Games invitations and recommendations widget

For external applications (sites, native or html5 mobile games), there exists a special user attraction mechanism using widgets:

Name (widget_id)PurposeDescription
WidgetInviteinvitationInvites non-playing friends to the game
WidgetSuggestrecommendationSends a game recommendation to friends. Can be sent to those who are playing the game as well.

To call it, open a new browser window (or iframe) with a specially formulated URL:

https://connect.ok.ru/dk?st.cmd={widget_id}&st.app={application_id}&st.signature={signature}&st.return={return_url}&st.popup={popup}

Values of all URL arguments must be encoded.

ParameterRequiredDescription
st.access_tokenNoIn case of an OAuth application access_token must be passed
st.appYesApplication id
st.autoselNoNumber of friends that should be selected automatically rather than by the user. 0 by default.
st.commentNoValues of the text field of default invitation
st.custom_argsNoAdditional parameters that will be passed when the target user opens the application after accepting the invitation
st.popupNoExecute automated centering and adjusting of the window size.
Available values: on/off (by default)
st.returnNoURL which the execution result will be redirected to. If not indicated, the posting result will be transmitted via HTML5 postMessage.
st.signatureYesReuquest signature (see the calculation algorithm below)
st.stateNoAdditional parameters that will be returned unaltered to the script processor.
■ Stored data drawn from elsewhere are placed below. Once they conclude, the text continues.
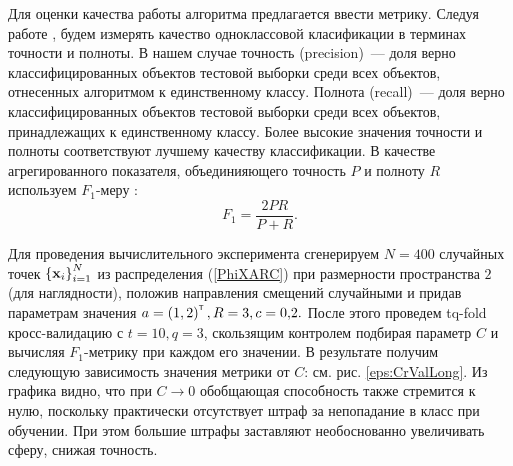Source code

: Для оценки качества работы алгоритма предлагается ввести метрику. 
Следуя работе  \cite{Romanenko2012}, будем измерять качество одноклассовой класификации в терминах точности и полноты. 
В нашем случае точность (precision)~--- доля верно классифицированных объектов тестовой выборки среди всех объектов, отнесенных алгоритмом к единственному классу. 
Полнота (recall)~--- доля верно классифицированных объектов тестовой выборки среди всех объектов, принадлежащих к единственному классу. 
Более высокие значения точности и полноты соответствуют лучшему качеству классификации. 
В качестве агрегированного показателя, объединияющего точность $P$ и полноту $R$ используем $F_1$-меру \cite{Rijsbergen1979}:
$$F_1 = \frac{2PR}{P+R}.$$

Для проведения вычислительного эксперимента сгенерируем $N=400$ случайных точек $\left\{\boldsymbol{\mathbf{x}}_i\right\}_{i=1}^N$ из распределения (\ref{PhiXARC}) при размерности пространства $2$ (для наглядности), положив направления смещений случайными и придав параметрам значения $a = \left(1,2\right)^{\text{\tiny\sffamily\upshape\mdseries T}}, R = 3, c = 0{,}2.$
После этого проведем tq-fold кросс-валидацию с $t = 10, q = 3$, скользящим контролем подбирая параметр $C$ и вычисляя $F_1$-метрику при каждом его значении. 
В результате получим следующую зависимость значения метрики от $C$: см. рис. \ref{eps:CrValLong}.
Из графика видно, что при $C\to 0$ обобщающая способность также стремится к нулю, поскольку практически отсутствует штраф за непопадание в класс при обучении. 
При этом большие штрафы заставляют необоснованно увеличивать сферу, снижая точность.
It is recommended to use this parameter instead of GET parameters in st.return, as the parameter participates in the signature, which rules out its falsification
st.targetNoA list of users who should be selected by default in the general list
st.target_onlyNoIf set to a Boolean value, shows only friends that are indicated in the st.target parameter.
Available values: on/off (by default)

Calculating request signature st.signature

When transmitting the st.access_token parameter, session_secret_key is used as a secret key, otherwise the application secret key is used.
No value should be encoded.
When an operative parameter is absent, its part is not indicated.

md5("st.returnUrl=" + return_url + "st.state=" + state + secretKey);

If the request includes the st.return parameter, then after posting the user will be redirected to URL indicated in the parameter.

{st.return}?code={code}&selected=[3154325,435345]&sig={signature}

Otherwise, an HTML5 postMessage with a JSON object will be sent:

{
	"code": "OK",
	"selected": [521461346,2141352145],
	"sig": "f7af00de7381be7c0866085d909a934e"
}

If the user clicks the “Cancel” button, the answer will have code = CANCELLED.